We used a nonparametric approach to the assessment of DIF as implemented in the SIBTEST statistical software package (for a technical description of the SIBTEST procedure, see Sheely and Stout, 1992a,b and Liang and Stout, 1998). SIBTEST estimates respondents’ depression levels by counting the number of questions with which respondents agree. These estimates, and the test for DIF based on them, are nonparametric in the sense that they make no assumptions about the form taken by the ICCs or the underlying distribution of depression levels. The former is an important advantage for the depression questions in the NCS because there is evidence that the ICCs for questions from psychological scales do not follow parametric IRT models such as the 2-and 3-parameter Rasch models (Meijer and Baneke, 2004).
We first used SIBTEST to look for DIF in the questions. Because we did not have a priori information that allowed us to identify a subset of DIF-free depression questions, we adopted the “leave-one-out” approach to estimate depression levels. More specifically, we used the leave-one-out symptom count, which is the number of symptoms, other than the one being measured by the question being examined, that are present. We used the leave-one-out symptom count, rather than the leave-one-out question count, to address the dependence between questions measuring the same symptom (Wainer, 1995). Because we could not assume that the leave-one-out symptom count was uncontaminated by DIF, we used SIBTEST to perform 1-sided tests (for DIF against the minority group) in an iterative procedure because, as we explain in the discussion section below, doing so guards against confusing DIF with group differences in depression levels when pervasive DIF is present. The other reason for using 1-sided tests was that only DIF against a minority group can result in lower prevalence, and our goal was to determine whether DIF could explain minority groups’ lower prevalence of depression.
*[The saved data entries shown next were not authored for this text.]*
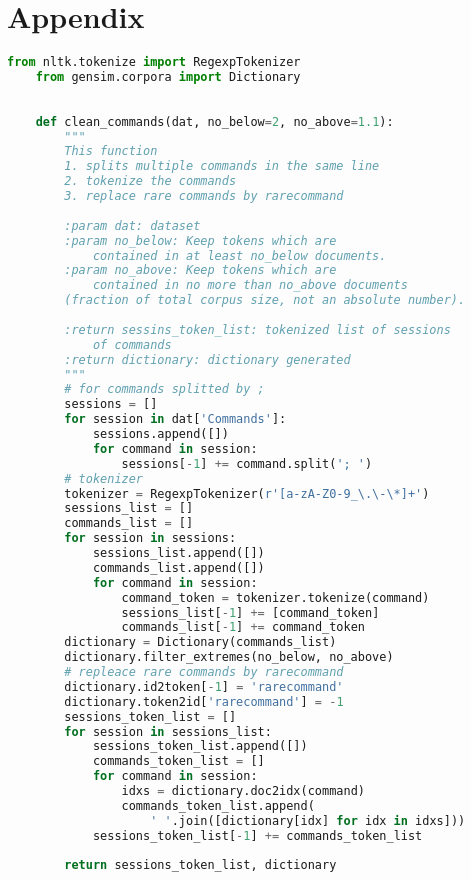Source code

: \appendix
\chapter{Appendix}
\begin{lstlisting}[language=Python, caption={Python code for tokeniser}, label={lst:tokeniser}]
    from nltk.tokenize import RegexpTokenizer
    from gensim.corpora import Dictionary
    
    
    def clean_commands(dat, no_below=2, no_above=1.1):
        """
        This function 
        1. splits multiple commands in the same line
        2. tokenize the commands
        3. replace rare commands by rarecommand
    
        :param dat: dataset
        :param no_below: Keep tokens which are 
            contained in at least no_below documents.
        :param no_above: Keep tokens which are 
            contained in no more than no_above documents 
        (fraction of total corpus size, not an absolute number).
    
        :return sessins_token_list: tokenized list of sessions 
            of commands
        :return dictionary: dictionary generated
        """
        # for commands splitted by ;
        sessions = []
        for session in dat['Commands']:
            sessions.append([])
            for command in session:
                sessions[-1] += command.split('; ')
        # tokenizer
        tokenizer = RegexpTokenizer(r'[a-zA-Z0-9_\.\-\*]+')
        sessions_list = []
        commands_list = []
        for session in sessions:
            sessions_list.append([])
            commands_list.append([])
            for command in session:
                command_token = tokenizer.tokenize(command)
                sessions_list[-1] += [command_token]
                commands_list[-1] += command_token
        dictionary = Dictionary(commands_list)
        dictionary.filter_extremes(no_below, no_above)
        # repleace rare commands by rarecommand
        dictionary.id2token[-1] = 'rarecommand'
        dictionary.token2id['rarecommand'] = -1
        sessions_token_list = []
        for session in sessions_list:
            sessions_token_list.append([])
            commands_token_list = []
            for command in session:
                idxs = dictionary.doc2idx(command)
                commands_token_list.append(
                    ' '.join([dictionary[idx] for idx in idxs]))
            sessions_token_list[-1] += commands_token_list
    
        return sessions_token_list, dictionary
\end{lstlisting}


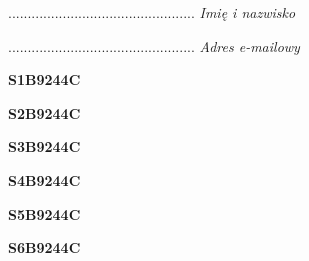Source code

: \begin{turn}{90}\begin{minipage}{\linewidth} \vspace{20mm} ................................................  \textit{Imię i nazwisko}\end{minipage}\end{turn}

\begin{turn}{90}\begin{minipage}{\linewidth} \vspace{20mm} ................................................  \textit{Adres e-mailowy}\end{minipage}\end{turn}

\begin{turn}{90}\huge \begin{minipage}{\linewidth} \vspace{10mm}\textbf{S1B9244C}\end{minipage}\end{turn}

\begin{turn}{90}\huge \begin{minipage}{\linewidth} \vspace{10mm}\textbf{S2B9244C}\end{minipage}\end{turn}

\begin{turn}{90}\huge \begin{minipage}{\linewidth} \vspace{10mm}\textbf{S3B9244C}\end{minipage}\end{turn}

\begin{turn}{90}\huge \begin{minipage}{\linewidth} \vspace{10mm}\textbf{S4B9244C}\end{minipage}\end{turn}

\begin{turn}{90}\huge \begin{minipage}{\linewidth} \vspace{10mm}\textbf{S5B9244C}\end{minipage}\end{turn}

\begin{turn}{90}\huge \begin{minipage}{\linewidth} \vspace{10mm}\textbf{S6B9244C}\end{minipage}\end{turn}

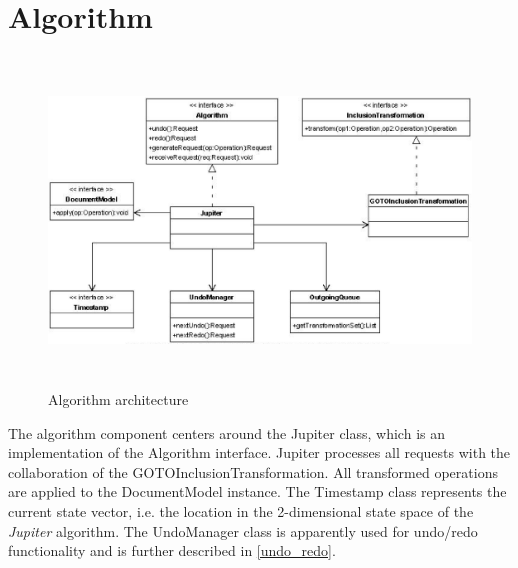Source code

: \section{Algorithm}
\begin{figure}[H]
\centering
\includegraphics[height=8.74cm,width=14.95cm]{../../images/algo-impl/algorithm_diagram.eps}
\caption{Algorithm architecture}
\label{Algorithm architecture}
\end{figure}

The algorithm component centers around the Jupiter class, which is an implementation of the Algorithm interface. Jupiter processes all requests with the collaboration of the GOTOInclusionTransformation. All transformed operations are applied to the DocumentModel instance. The Timestamp class represents the current state vector, i.e. the location in the 2-dimensional state space of the \emph{Jupiter} algorithm. The UndoManager class is apparently used for undo/redo functionality and is further described in \ref{undo_redo}.


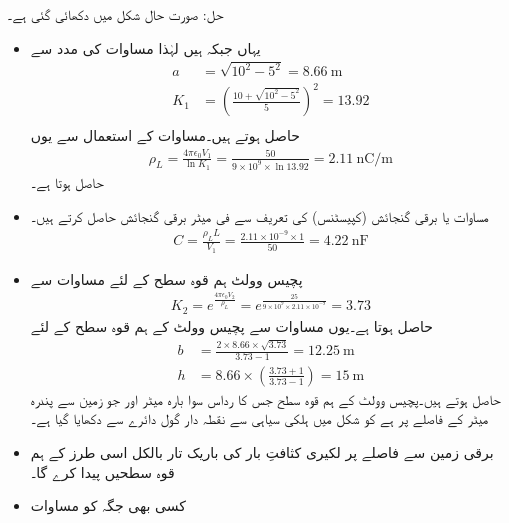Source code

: حل: صورت حال شکل  میں دکھائی گئی ہے۔
\begin{itemize}
\item
یہاں  جبکہ  ہیں لہٰذا مساوات  کی مدد سے
\begin{align*}
a&=\sqrt{10^2-5^2}=\SI{8.66}{\meter}\\
K_1&=\left(\frac{10+\sqrt{10^2-5^2}}{5}\right)^2=13.92\\
\end{align*}
حاصل ہوتے ہیں۔مساوات  کے استعمال سے یوں
\begin{align*}
\rho_L=\frac{4\pi\epsilon_0 V_1}{\ln K_1}=\frac{50}{9 \times 10^9 \times \ln 13.92}=\SI{2.11}{\nano \coulomb \per \meter}
\end{align*}
حاصل ہوتا ہے۔
\item
مساوات  یا برقی گنجائش (کپیسٹنس) کی تعریف سے فی میٹر برقی گنجائش حاصل کرتے ہیں۔
\begin{align*}
C=\frac{\rho_L L}{V_1} =\frac{2.11 \times 10^{-9} \times 1}{50}=\SI{4.22}{\nano \farad }
\end{align*}
\item
پچیس وولٹ ہم قوہ سطح کے لئے مساوات  سے 
\begin{align*}
K_2=e^{\frac{4\pi\epsilon_0 V_2}{\rho_L}}=e^{\frac{25}{9\times 10^9 \times 2.11 \times 10^{-9}}}=3.73
\end{align*}
حاصل ہوتا ہے۔یوں مساوات  سے پچیس وولٹ کے ہم قوہ سطح کے لئے
\begin{align*}
b&=\frac{2\times 8.66 \times \sqrt{3.73}}{3.73-1}=\SI{12.25}{\meter}\\
h&=8.66 \times \left(\frac{3.73+1}{3.73-1} \right)=\SI{15}{\meter}
\end{align*}
حاصل ہوتے ہیں۔پچیس وولٹ کے ہم قوہ سطح جس کا رداس سوا بارہ میٹر اور جو زمین سے پندرہ میٹر کے فاصلے پر ہے  کو شکل میں ہلکی سیاہی سے نقطہ دار گول دائرے سے دکھایا گیا ہے۔
\item
برقی زمین سے   فاصلے پر  لکیری کثافتِ بار کی باریک تار بالکل اسی طرز کے ہم قوہ سطحیں پیدا کرے گا۔ 
\item
کسی بھی جگہ  کو مساوات 


\end{itemize}

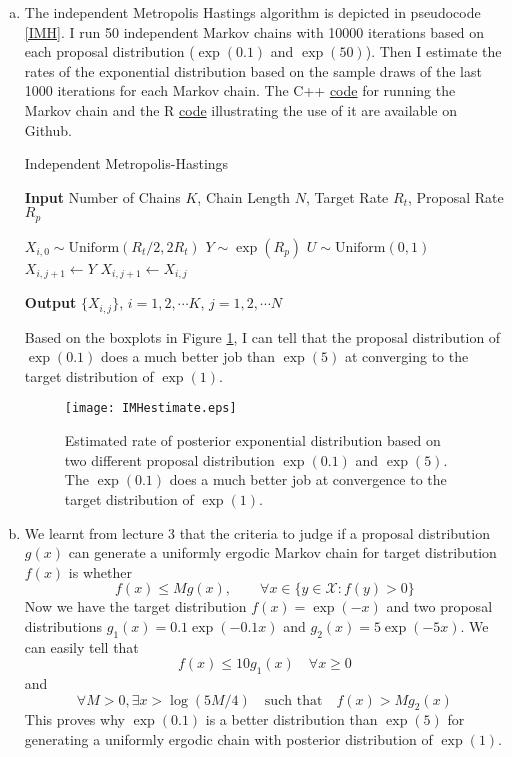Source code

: \documentclass[12pt]{article}
\begin{document}
\begin{enumerate}[(a)]
	\item The independent Metropolis Hastings algorithm is depicted in pseudocode \ref{IMH}. I run 50 independent Markov chains with 10000 iterations based on each proposal distribution ($\exp(0.1)$ and $\exp(50)$). Then I estimate the rates of the exponential distribution based on the sample draws of the last 1000 iterations for each Markov chain. The C++ \href{https://github.com/mkbwang/BIOSTAT882/blob/master/HW1/P4.cpp}{code} for running the Markov chain and the R \href{https://github.com/mkbwang/BIOSTAT882/blob/master/HW1/P4.R}{code} illustrating the use of it are available on Github. 
	
	\begin{algorithm}
		\caption{Independent Metropolis-Hastings}\label{IMH}
		\hspace*{\algorithmicindent} \textbf{Input} Number of Chains $K$, Chain Length $N$, Target Rate $R_{t}$, Proposal Rate $R_{p}$
		\begin{algorithmic}[1]
			\State $X_{i,0} \sim \text{Uniform}(R_t/2, 2R_t)$
			\State $Y \sim \exp (R_p)$
			\State $U \sim \text{Uniform}(0, 1)$
			\State $X_{i,j+1}\gets Y$
			\Else
			\State $X_{i,j+1}\gets X_{i,j}$
			\EndIf
			\EndFor
			\EndFor
		\end{algorithmic}
		\hspace*{\algorithmicindent} \textbf{Output} $\{ X_{i,j}\}$, $i=1,2,\cdots K$, $j=1,2,\cdots N$
	\end{algorithm}
	
	
	Based on the boxplots in Figure \ref{IMHperformance}, I can tell that the proposal distribution of $\exp(0.1)$ does a much better job than $\exp(5)$ at converging to the target distribution of $\exp(1)$.
	
	\begin{figure}[htbp]
		\centering
		\texttt{[image: IMHestimate.eps]}
		\caption{Estimated rate of posterior exponential distribution based on two different proposal distribution $\exp(0.1)$ and $\exp(5)$. The $\exp(0.1)$ does a much better job at convergence to the target distribution of $\exp(1)$.}\label{IMHperformance}
	\end{figure}

	\item We learnt from lecture 3 that the criteria to judge if a proposal distribution $g(x)$ can generate a uniformly ergodic Markov chain for target distribution $f(x)$ is whether
	\[ f(x) \leq Mg(x), \qquad \forall x \in \{ y\in \mathcal{X}: f(y)>0 \} \]
	Now we have the target distribution $f(x) = \exp(-x)$ and two proposal distributions $g_1(x) = 0.1\exp(-0.1x)$ and $g_2(x)=5\exp(-5x)$. We can easily tell that 
	\[ f(x)\leq 10g_1(x)\quad \forall x\geq 0 \]
	and 
	\[ \forall M>0, \exists x>\log(5M/4)\quad \text{such that}\quad f(x) > Mg_2(x) \]
	This proves why $\exp(0.1)$ is a better distribution than $\exp(5)$ for generating a uniformly ergodic chain with posterior distribution of $\exp(1)$.
\end{enumerate}
\end{document}
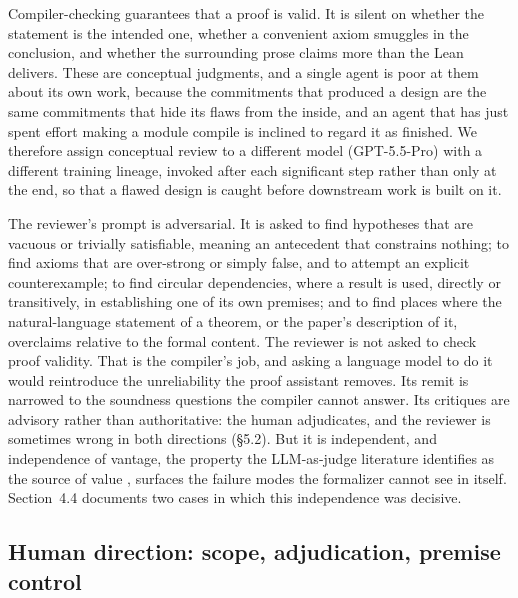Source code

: \documentclass[11pt]{article}
\begin{document}
Compiler-checking guarantees that a proof is valid. It is silent on whether the statement is the
intended one, whether a convenient axiom smuggles in the conclusion, and whether the surrounding
prose claims more than the Lean delivers. These are conceptual judgments, and a single agent is poor
at them about its own work, because the commitments that produced a design are the same commitments
that hide its flaws from the inside, and an agent that has just spent effort making a module compile
is inclined to regard it as finished. We therefore assign conceptual review to a different model
(GPT-5.5-Pro) with a different training lineage, invoked after each significant step rather than only
at the end, so that a flawed design is caught before downstream work is built on it.

The reviewer's prompt is adversarial. It is asked to find hypotheses that are vacuous or trivially
satisfiable, meaning an antecedent that constrains nothing; to find axioms that are over-strong or
simply false, and to attempt an explicit counterexample; to find circular dependencies, where a
result is used, directly or transitively, in establishing one of its own premises; and to find
places where the natural-language statement of a theorem, or the paper's description of it,
overclaims relative to the formal content. The reviewer is not asked to check proof validity. That
is the compiler's job, and asking a language model to do it would reintroduce the unreliability the
proof assistant removes. Its remit is narrowed to the soundness questions the compiler cannot
answer. Its critiques are advisory rather than authoritative: the human adjudicates, and the reviewer
is sometimes wrong in both directions (\S5.2). But it is independent, and independence of vantage,
the property the LLM-as-judge literature identifies as the source of value \cite{r19,r22}, surfaces
the failure modes the formalizer cannot see in itself. Section~4.4 documents two cases in which this
independence was decisive.

\subsection{Human direction: scope, adjudication, premise control}
\end{document}
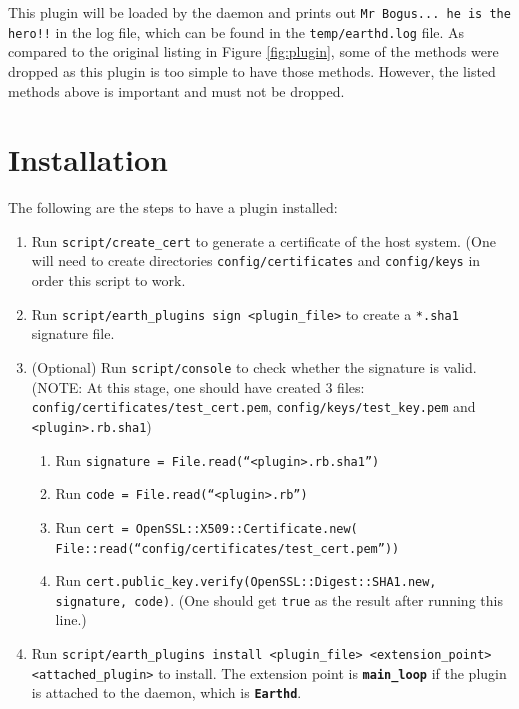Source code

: \documentclass{article}
\begin{document}
This plugin will be loaded by the daemon and prints out \texttt{Mr Bogus... he is the hero!!} in the log file, which can be found in the \texttt{temp/earthd.log} file. As compared to the original listing in Figure \ref{fig:plugin}, some of the methods were dropped as this plugin is too simple to have those methods. However, the listed methods above is important and must not be dropped. 


\section{Installation} %
\label{sec:installation}

The following are the steps to have a plugin installed:

\begin{enumerate}
    \item Run \texttt{script/create\_cert} to generate a certificate of the host system. (One will need to create directories \texttt{config/certificates} and \texttt{config/keys} in order this script to work. 
    \item Run \texttt{script/earth\_plugins sign <plugin\_file>} to create a \texttt{*.sha1} signature file. 
    \item (Optional) Run \texttt{script/console} to check whether the signature is valid. (NOTE: At this stage, one should have created 3 files: \texttt{config/certificates/test\_cert.pem}, \texttt{config/keys/test\_key.pem} and \texttt{<plugin>.rb.sha1})
        \begin{enumerate}
            \item Run \texttt{signature = File.read(``<plugin>.rb.sha1'')}
            \item Run \texttt{code = File.read(``<plugin>.rb'')}
            \item Run \texttt{cert = OpenSSL::X509::Certificate.new( \\ File::read(``config/certificates/test\_cert.pem''))}
            \item Run \texttt{cert.public\_key.verify(OpenSSL::Digest::SHA1.new, signature, code)}. (One should get \texttt{true} as the result after running this line.)
        \end{enumerate}
    \item Run \texttt{script/earth\_plugins install <plugin\_file> <extension\_point> <attached\_plugin>} to install. The extension point is \textbf{\texttt{main\_loop}} if the plugin is attached to the daemon, which is \textbf{\texttt{Earthd}}. 
\end{enumerate}
\end{document}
Our procedure for using SIBTEST to detect DIF was as follows. For each question, we tested the null hypothesis of no DIF against the alternative hypothesis of DIF against the minority group. If there were fewer than 5 minority or 5 white respondents with a particular value of the leave-one-out symptom count, then we required SIBTEST to omit that value from its calculations. If the p value from the 1-sided test was significant at the 0.05 level according to Benjamini and Hochberg’s (1995) rules for controlling the false discovery rate with multiple tests, the question was deemed to exhibit significant DIF against the minority group. After a first pass through all of the questions, we removed any question found to have significant DIF against the minority group, provided it was not the sole question measuring a symptom, and then retested the remaining questions for DIF. This procedure was repeated until no questions with DIF remained, except for questions that were the sole question measuring a symptom. Finally, for questions found to have significant DIF, we attempted to distinguish between benign DIF due to group differences in the manifestation of depression and adverse DIF due to measurement bias by considering how many of the questions measuring the same symptom had DIF.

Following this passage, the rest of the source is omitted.